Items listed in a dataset

==========

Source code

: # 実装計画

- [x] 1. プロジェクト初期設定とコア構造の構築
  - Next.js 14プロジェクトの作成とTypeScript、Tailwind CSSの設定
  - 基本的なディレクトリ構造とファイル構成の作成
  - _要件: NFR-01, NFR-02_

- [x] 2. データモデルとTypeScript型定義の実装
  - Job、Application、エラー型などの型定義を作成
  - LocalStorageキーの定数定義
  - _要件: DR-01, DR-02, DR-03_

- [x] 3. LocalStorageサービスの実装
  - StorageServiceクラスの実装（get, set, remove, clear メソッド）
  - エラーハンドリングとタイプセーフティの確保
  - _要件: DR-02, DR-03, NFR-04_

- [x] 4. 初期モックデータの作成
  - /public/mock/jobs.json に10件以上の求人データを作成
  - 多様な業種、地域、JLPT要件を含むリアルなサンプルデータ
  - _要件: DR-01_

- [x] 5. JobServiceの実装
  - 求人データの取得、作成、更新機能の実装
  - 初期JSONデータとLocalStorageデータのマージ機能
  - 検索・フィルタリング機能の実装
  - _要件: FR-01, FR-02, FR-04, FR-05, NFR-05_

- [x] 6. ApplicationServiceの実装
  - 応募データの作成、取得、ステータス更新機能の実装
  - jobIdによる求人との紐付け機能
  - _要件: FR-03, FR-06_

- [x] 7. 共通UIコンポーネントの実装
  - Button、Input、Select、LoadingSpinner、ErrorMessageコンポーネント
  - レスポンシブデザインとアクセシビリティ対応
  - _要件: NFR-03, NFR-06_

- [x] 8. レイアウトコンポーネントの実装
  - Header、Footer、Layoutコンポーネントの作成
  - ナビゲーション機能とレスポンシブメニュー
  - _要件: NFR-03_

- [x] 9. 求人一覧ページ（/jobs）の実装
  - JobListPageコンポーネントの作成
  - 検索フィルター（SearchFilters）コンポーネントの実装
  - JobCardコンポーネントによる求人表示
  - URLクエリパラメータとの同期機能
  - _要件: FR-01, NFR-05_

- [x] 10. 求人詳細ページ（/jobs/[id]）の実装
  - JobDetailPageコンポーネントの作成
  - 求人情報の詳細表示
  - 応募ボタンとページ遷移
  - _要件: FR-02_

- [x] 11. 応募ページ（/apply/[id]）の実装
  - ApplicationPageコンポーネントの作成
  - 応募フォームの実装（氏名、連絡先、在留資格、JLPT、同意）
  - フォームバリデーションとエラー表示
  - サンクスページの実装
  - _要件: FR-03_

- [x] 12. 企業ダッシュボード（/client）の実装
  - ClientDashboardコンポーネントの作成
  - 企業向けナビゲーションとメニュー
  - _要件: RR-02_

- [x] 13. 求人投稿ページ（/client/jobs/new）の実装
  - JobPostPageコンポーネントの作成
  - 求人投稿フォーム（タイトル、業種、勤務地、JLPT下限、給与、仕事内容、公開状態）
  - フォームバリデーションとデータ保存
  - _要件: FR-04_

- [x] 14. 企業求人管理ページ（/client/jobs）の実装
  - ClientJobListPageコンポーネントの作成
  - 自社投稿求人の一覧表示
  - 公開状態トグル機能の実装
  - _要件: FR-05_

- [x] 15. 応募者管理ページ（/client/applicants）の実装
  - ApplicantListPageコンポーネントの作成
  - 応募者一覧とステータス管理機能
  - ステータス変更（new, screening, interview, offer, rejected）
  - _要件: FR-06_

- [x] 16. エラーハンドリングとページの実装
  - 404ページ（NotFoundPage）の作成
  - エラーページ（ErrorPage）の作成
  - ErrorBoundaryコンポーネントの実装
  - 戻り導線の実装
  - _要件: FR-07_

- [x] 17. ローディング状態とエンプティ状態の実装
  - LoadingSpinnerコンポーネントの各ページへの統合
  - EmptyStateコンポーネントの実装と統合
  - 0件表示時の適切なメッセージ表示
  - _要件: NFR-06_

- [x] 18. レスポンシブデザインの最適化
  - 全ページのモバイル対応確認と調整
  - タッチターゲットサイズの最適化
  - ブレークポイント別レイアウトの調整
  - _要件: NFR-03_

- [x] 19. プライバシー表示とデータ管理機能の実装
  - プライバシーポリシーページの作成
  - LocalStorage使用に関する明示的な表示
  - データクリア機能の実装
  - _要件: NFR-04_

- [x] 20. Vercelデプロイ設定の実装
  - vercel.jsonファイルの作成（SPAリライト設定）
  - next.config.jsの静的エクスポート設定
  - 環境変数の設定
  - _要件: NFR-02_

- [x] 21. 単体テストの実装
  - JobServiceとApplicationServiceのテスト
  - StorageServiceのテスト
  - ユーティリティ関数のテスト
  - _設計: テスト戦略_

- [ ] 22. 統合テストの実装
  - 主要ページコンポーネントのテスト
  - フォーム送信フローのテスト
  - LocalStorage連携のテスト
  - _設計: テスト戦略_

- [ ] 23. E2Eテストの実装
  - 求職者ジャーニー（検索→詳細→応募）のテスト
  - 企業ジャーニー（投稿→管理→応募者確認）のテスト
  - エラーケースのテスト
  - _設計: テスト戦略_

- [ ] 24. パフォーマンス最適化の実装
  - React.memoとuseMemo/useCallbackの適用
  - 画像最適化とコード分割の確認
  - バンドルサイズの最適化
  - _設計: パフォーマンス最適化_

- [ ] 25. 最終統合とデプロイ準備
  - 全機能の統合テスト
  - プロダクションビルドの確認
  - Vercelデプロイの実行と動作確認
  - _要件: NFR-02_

==========

Beginning at the line with "- StorageServiceのテスト" and ending at the last line of the entries, print every line exactly.

### Response to the exercise
  - StorageServiceのテスト
  - ユーティリティ関数のテスト
  - _設計: テスト戦略_

- [ ] 22. 統合テストの実装
  - 主要ページコンポーネントのテスト
  - フォーム送信フローのテスト
  - LocalStorage連携のテスト
  - _設計: テスト戦略_

- [ ] 23. E2Eテストの実装
  - 求職者ジャーニー（検索→詳細→応募）のテスト
  - 企業ジャーニー（投稿→管理→応募者確認）のテスト
  - エラーケースのテスト
  - _設計: テスト戦略_

- [ ] 24. パフォーマンス最適化の実装
  - React.memoとuseMemo/useCallbackの適用
  - 画像最適化とコード分割の確認
  - バンドルサイズの最適化
  - _設計: パフォーマンス最適化_

- [ ] 25. 最終統合とデプロイ準備
  - 全機能の統合テスト
  - プロダクションビルドの確認
  - Vercelデプロイの実行と動作確認
  - _要件: NFR-02_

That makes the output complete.